After the song Steve talked to the crowd again. Someone from the crowd yelled out asking how his feet were, since he was on stage with no shoes on. Steve said he had a chunk of wood in it but they took it out. He thanked everyone for coming out and making it a great show. He said it’s a great memory for the band to be playing for us. He went on to formerly introduce Phelps and said that Max was under the weather. He said it’s not easy to do this on stage for a tribute band for an iconic band. Steve also said it’s hard to sing all the songs that Chuck wrote and sang on too. Steve called Max the Baltimore kid and that he has his own band called Exist from Maryland. I had no idea that Phelps was sick during this whole show. That makes it even more impressive with how awesome he played and sang the entire night with how complex all this music is. Just going through all the vocal changes to fit the different songs must have killed his throat too while already being sick. He filled Chuck’s shoes incredibly well for this band. Koelble talked on stage during this part too. He’s also a pretty funny dude as he would crack jokes or make funny mannerisms between some of the songs. He did a quick knock-knock joke here and said “Orange.” The crowd yelled back, “Orange who?” Phelps responded, “Orange you glad I didn’t say banana?” He said it’s not everyday you get a banana in the front row, referencing that one guy near the barricade wearing a banana suit. Bobby said that Steve is the king of the heavy metal fretless bass, is on a three string guitar tonight and that he’s one of his favorite people on the planet. The crowd broke out into loud Steve chants after this.

Di Giorgio said that someone asked him earlier during the VIP fan meeting if he was born here. He said he was born in Waukegan, Illinois but he’s a California boy through and through. The crowd booed and he was like, boo? He said he liked the Blackhawks but the Bears need a lot of work. I didn’t know that Di Giorgio was actually born in Illinois. That’s cool, although I dunno how great Waukegan is. He listed off all of Death’s albums and asked the crowd if we wanted to hear something from The Sound of Perseverance. The crowd cheered and the band went into “Spirit Crusher.” The bass intro on this song was so sick live. Phelps adjusted his voice again to sound like Chuck’s on the final album. The drumming was also so heavy. Hoglan didn’t even look tired this late into the show. Phelps sounded fantastic on “Spirit Crusher.” I don’t know how he didn’t blow out his voice on this song, especially if he was sick. Afterwards the band played “Crystal Mountain” from Symbolic. Hoglan killed it on drums during this song. It was amazing to have a straight view of him drumming from where I stood. He was hitting the double bass so heavy and drumming all over his kit like nothing.

Death To All played “Pull the Plug” from Leprosy as the final song in the set. “Pull the Plug” is another favorite Death song of mine. There was one final pit going hard during the song. The band stopped halfway and waited for the crowd to get pumped up then went back into the song. There were some awesome sounding guitar solos live during “Pull the Plug.” Hoglan played fantastic on this last song. After it was all done Hoglan just walked from behind the kit to join the rest of the guys, like nothing. He didn’t even look phased or tired. He really is a machine. The band bowed on stage together as the crowd chanted for one more song. Death To All ended at 11:18 after about two hours of playing a set filled with nearly 20 songs of crushing music.
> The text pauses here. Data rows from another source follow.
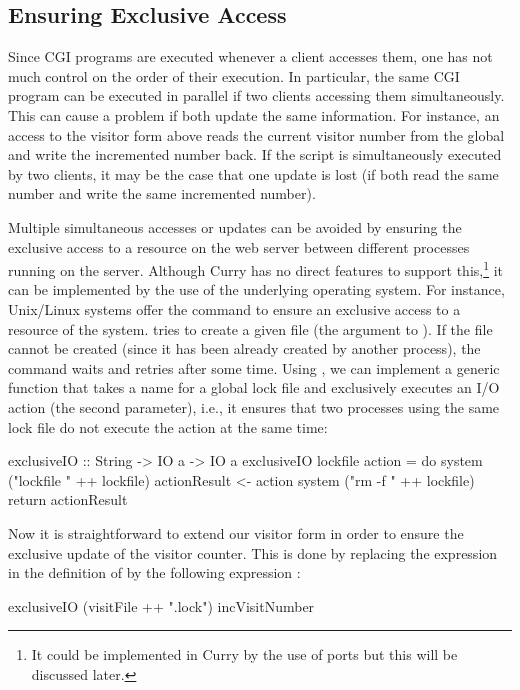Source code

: \subsection{Ensuring Exclusive Access}
\label{sec-exclusiveIO}

Since CGI programs are executed whenever a client accesses them,
one has not much control on the order of their execution.
In particular, the same CGI program can be executed
in parallel if two clients accessing them simultaneously.
This can cause a problem if both update the same information.
For instance, an access to the visitor form above
reads the current visitor number from the global 
and write the incremented number back.
If the script is simultaneously executed by two clients,
it may be the case that one update is lost (if both read the same
number and write the same incremented number).

Multiple simultaneous accesses or updates can be avoided
by ensuring the exclusive access to a resource on the web server
between different processes running on the server.
Although Curry has no direct features to support this,\footnote{%
It could be implemented in Curry by the use of ports but this
will be discussed later.}
it can be implemented by the use of the underlying
operating system. For instance, Unix/Linux systems
offer the command  to ensure
an exclusive access to a resource of the system.
 tries to create
a given file (the argument to ).
If the file cannot be created (since it has been already created
by another process), the  command waits
and retries after some time.
Using , we can implement a generic function
 that takes a name for a global lock file
and exclusively executes an I/O action (the second parameter),
i.e., it ensures that two processes using the same lock file
do not execute the action at the same time:
%
\begin{prog}
exclusiveIO :: String -> IO a -> IO a
exclusiveIO lockfile action = do
  system ("lockfile " ++ lockfile)
  actionResult <- action
  system ("rm -f " ++ lockfile)
  return actionResult
\end{prog}
%
Now it is straightforward to extend our visitor form
in order to ensure the exclusive update of the visitor counter.
This is done by replacing the expression 
in the definition of  by the following
expression :
%
\begin{prog}
exclusiveIO (visitFile ++ ".lock") incVisitNumber
\end{prog}


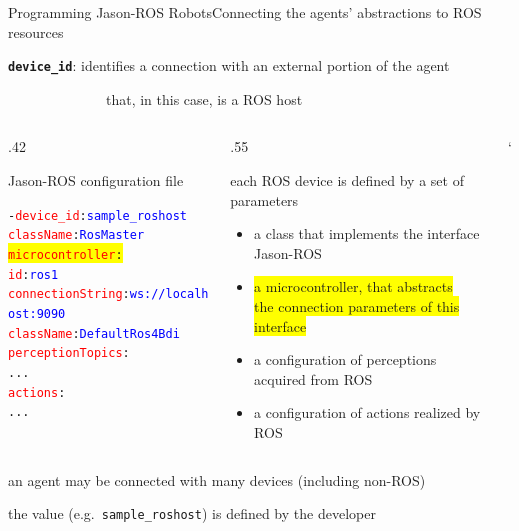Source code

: \documentclass[compress]{beamer}
\newcommand{\yamlkey}[1]{\textcolor{red}{\texttt{#1}}}
\newcommand{\yamlvalue}[1]{\textcolor{blue}{\texttt{#1}}}
\begin{document}
\begin{frame}[fragile]{Programming Jason-ROS Robots}{Connecting the agents' abstractions to ROS resources}

    \footnotesize
    \texttt{{\bf device\_id}}: identifies a connection with an external portion of the agent\\ 
    
    \vspace{-.5cm}
    
    \ \ \ \ \ \ \ \ \ \ \ \ \ \ {\tiny that, in this case, is a ROS host}

    
    \begin{columns}
       \begin{column}{.42\textwidth}      
            \begin{block}{{\scriptsize Jason-ROS configuration file}}
                \scriptsize
                \begin{alltt} \tiny
- \yamlkey{device\_id}: \yamlvalue{sample\_roshost}
  \yamlkey{className}: \yamlvalue{RosMaster}
  \colorbox{yellow}{\yamlkey{microcontroller}:} 
    \yamlkey{id}: \yamlvalue{ros1} 
    \yamlkey{connectionString}: \yamlvalue{ws://localhost:9090} 
    \yamlkey{className}: \yamlvalue{DefaultRos4Bdi}
  \yamlkey{perceptionTopics}:         
    ...
  \yamlkey{actions}:       
    ...
                \end{alltt}

            \end{block}    
        \end{column}
        
        \hspace{-25pt} %
  
        \begin{column}{.55\textwidth} \scriptsize
  
            each ROS device is defined by a set of parameters
            \begin{itemize}\tiny
                \item a class that implements the interface Jason-ROS
                \item\colorbox{yellow}{ a microcontroller, that abstracts} \\ \colorbox{yellow}{the connection parameters of this interface}
                \item a configuration of perceptions acquired from ROS
                \item a configuration of actions realized by ROS
            \end{itemize}
        \end{column}`      
    \end{columns}
  
  
    \vspace{.3cm}
  
    an agent may be connected with many devices {\tiny (including non-ROS)}\\ \vspace{-.2cm}
  
    the value (e.g.~\texttt{sample\_roshost}) is defined by the developer
    
\end{frame}
\end{document}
Seeing Death to All was an amazing experience. I have to see these guys again. It’s so cool that Chuck’s legacy and his music are able to keep going in this way. It’s not just some local cover band doing these songs but people that are high-level musicians who actually worked and performed with Chuck when he was alive. The show was out of this world and just incredible to witness all the songs played live.